Except as so amended, all other consistent terms and conditions of the Documents
will remain in full force and effect, and are hereby ratified and affirmed
(including, but not limiting the generality of the foregoing, Section 14 of the
Fifth Amendment is hereby specifically ratified and affirmed and all references
therein to the term "Amendment" shall be deemed to refer to this Amendment).

                                       5
<PAGE>   6

               9. Except as may be expressly provided herein, Borrower's and
Guarantor's respective obligations under the Documents shall remain in full
force and effect and shall not be waived, modified, superseded or otherwise
affected by this Amendment.

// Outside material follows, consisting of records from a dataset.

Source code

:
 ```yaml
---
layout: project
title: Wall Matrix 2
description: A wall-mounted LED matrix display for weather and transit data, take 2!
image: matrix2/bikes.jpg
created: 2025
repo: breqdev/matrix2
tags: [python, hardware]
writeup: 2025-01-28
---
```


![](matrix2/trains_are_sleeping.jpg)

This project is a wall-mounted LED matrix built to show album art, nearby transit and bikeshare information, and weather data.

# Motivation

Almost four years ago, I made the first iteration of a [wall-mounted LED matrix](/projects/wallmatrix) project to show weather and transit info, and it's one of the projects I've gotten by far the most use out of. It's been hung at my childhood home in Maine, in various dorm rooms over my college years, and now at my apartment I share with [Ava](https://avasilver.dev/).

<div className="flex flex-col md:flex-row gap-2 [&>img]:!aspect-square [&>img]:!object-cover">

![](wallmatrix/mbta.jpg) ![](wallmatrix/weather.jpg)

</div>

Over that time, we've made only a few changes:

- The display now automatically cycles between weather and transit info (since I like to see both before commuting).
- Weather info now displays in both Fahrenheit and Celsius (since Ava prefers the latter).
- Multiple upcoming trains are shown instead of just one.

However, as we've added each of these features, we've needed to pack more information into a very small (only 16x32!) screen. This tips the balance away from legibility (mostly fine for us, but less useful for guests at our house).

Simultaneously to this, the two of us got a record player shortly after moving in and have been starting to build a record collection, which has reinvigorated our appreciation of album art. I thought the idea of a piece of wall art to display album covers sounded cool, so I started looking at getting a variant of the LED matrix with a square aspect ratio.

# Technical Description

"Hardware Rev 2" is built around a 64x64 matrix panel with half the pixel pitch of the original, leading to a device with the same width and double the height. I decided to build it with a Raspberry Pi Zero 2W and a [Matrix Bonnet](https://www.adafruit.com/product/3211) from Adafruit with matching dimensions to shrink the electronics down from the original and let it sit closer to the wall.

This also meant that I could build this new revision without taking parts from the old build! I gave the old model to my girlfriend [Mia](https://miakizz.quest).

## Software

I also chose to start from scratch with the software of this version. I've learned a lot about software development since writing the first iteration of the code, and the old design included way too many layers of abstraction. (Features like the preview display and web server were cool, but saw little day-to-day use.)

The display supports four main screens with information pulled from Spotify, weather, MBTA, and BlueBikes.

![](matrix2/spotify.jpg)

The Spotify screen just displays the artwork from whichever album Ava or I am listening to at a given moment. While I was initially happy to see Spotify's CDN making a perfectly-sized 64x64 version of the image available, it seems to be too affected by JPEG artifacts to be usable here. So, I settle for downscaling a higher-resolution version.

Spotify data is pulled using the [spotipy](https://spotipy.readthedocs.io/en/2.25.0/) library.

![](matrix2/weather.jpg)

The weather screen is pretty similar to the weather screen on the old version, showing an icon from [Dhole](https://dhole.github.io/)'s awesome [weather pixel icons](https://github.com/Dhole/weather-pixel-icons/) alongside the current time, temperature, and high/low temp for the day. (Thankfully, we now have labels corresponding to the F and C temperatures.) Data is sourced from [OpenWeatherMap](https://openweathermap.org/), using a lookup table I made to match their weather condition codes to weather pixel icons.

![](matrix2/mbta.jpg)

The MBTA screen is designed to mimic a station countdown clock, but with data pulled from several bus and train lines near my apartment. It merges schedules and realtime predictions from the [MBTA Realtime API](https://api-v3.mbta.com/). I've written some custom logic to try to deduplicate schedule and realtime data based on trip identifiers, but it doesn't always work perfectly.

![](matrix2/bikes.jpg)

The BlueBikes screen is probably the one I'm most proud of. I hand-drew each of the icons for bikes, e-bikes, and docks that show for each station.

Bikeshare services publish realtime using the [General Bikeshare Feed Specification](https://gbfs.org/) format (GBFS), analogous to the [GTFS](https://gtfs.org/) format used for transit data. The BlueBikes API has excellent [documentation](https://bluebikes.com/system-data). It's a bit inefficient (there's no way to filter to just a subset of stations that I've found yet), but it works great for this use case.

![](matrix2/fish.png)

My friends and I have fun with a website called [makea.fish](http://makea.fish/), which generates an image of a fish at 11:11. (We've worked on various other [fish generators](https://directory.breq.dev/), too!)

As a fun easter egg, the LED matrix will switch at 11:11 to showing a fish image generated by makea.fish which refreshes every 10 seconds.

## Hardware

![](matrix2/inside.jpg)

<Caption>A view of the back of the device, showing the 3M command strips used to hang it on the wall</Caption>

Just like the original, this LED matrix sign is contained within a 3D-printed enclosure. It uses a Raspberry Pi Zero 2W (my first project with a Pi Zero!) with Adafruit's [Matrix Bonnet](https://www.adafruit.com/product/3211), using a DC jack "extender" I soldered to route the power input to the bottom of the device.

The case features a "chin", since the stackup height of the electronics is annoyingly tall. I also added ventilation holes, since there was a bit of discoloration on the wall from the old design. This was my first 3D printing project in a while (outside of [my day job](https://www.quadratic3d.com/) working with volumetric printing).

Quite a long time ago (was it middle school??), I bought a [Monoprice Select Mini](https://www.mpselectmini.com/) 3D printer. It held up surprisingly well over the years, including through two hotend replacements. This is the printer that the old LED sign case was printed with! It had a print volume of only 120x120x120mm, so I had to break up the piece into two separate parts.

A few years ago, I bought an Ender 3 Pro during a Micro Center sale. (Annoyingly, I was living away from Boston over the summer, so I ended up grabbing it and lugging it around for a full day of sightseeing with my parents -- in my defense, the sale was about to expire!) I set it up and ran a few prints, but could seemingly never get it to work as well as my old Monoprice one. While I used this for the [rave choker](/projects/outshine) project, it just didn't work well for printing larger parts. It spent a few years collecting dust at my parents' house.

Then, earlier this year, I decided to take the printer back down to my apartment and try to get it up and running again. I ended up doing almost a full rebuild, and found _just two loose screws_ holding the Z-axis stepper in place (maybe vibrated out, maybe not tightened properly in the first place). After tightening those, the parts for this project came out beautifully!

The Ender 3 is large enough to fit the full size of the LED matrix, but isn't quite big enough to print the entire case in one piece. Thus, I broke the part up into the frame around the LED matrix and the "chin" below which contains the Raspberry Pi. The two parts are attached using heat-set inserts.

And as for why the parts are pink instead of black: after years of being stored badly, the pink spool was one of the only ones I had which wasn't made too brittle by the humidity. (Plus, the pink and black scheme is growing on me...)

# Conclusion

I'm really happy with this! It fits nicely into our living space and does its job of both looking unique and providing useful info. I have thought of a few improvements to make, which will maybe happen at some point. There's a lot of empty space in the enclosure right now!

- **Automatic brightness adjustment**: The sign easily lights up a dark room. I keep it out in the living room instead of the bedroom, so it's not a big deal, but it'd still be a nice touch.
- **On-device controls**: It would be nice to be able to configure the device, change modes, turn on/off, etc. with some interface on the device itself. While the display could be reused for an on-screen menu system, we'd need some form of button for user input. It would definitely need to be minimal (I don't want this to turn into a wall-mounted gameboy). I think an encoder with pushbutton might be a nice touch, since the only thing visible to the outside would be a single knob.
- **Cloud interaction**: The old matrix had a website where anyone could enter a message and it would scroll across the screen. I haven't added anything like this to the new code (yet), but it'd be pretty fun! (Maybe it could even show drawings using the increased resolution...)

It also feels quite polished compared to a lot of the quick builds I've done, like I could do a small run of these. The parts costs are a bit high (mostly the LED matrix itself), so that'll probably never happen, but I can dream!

This Amendment is not a novation, nor is it be
construed as a release, waiver, extension of forbearance or modification of any
of the terms, conditions, representations, warranties, covenants, rights or
remedies set forth in any of the Documents, except as expressly stated herein.

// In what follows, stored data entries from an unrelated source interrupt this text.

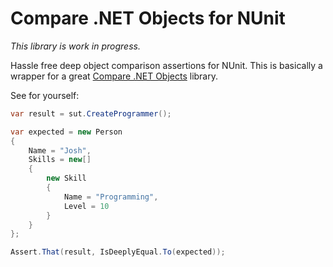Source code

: ﻿# Compare .NET Objects for NUnit

_This library is work in progress._

Hassle free deep object comparison assertions for NUnit. This is basically a wrapper for a great [Compare .NET Objects](https://comparenetobjects.codeplex.com/) library.

See for yourself:

```C#
var result = sut.CreateProgrammer();

var expected = new Person
{
    Name = "Josh",
    Skills = new[]
    {
        new Skill
        {
            Name = "Programming",
            Level = 10
        }
    }
};

Assert.That(result, IsDeeplyEqual.To(expected));
```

               10. This Amendment in no way acts as a waiver of any default of
Borrower or as a release or relinquishment of any of the liens, security
interests, rights or remedies securing payment and Performance of the Borrower's
Obligations or the enforcement thereof. Such liens, security interests, rights
and remedies are hereby ratified, confirmed, preserved, renewed and extended by
Borrower in all respects. Further, Lender's execution of this Amendment shall
not constitute a waiver (either express or implied) of the requirement that any
further forbearance under or modification of the Loan Agreement or any other
Document shall require the express written approval of Lender. No such approval
(either express or implied) has been given as of the date hereof.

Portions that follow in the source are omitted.